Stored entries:
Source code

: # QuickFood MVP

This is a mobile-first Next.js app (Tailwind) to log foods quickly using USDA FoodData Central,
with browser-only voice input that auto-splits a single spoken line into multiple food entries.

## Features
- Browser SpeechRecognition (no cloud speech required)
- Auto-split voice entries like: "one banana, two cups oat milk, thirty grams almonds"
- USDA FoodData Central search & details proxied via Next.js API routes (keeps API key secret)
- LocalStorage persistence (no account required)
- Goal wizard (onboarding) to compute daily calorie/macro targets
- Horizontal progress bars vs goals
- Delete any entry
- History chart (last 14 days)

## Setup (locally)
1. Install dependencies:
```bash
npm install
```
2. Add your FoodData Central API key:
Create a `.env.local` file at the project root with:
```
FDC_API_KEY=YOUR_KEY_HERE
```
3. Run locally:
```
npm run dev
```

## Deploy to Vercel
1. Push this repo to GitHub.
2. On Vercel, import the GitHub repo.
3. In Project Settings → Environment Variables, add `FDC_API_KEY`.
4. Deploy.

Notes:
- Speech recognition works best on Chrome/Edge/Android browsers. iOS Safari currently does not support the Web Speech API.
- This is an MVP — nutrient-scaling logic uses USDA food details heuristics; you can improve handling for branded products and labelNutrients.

# [Work to be completed]
Show the lines of the records that contain the word "required".

# [Written answer]
- Browser SpeechRecognition (no cloud speech required)
- LocalStorage persistence (no account required)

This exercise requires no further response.